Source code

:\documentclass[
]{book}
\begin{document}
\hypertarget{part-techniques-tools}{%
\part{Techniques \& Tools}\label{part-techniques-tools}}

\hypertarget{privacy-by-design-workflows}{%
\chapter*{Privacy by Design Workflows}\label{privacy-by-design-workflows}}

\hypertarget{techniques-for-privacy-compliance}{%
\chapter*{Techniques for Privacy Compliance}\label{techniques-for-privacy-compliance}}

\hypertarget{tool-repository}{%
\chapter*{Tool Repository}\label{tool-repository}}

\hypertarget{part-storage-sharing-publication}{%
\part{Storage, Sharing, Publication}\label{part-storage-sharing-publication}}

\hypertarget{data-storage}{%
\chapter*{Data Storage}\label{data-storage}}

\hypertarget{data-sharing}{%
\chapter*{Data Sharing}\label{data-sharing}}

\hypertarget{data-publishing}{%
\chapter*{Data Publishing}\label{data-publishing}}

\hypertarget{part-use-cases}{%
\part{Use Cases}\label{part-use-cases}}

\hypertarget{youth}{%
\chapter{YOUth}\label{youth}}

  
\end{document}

────────

Work to be completed:
Show every line of the records above that contains the word "publication".

Written response:
\hypertarget{part-storage-sharing-publication}{%
\part{Storage, Sharing, Publication}\label{part-storage-sharing-publication}}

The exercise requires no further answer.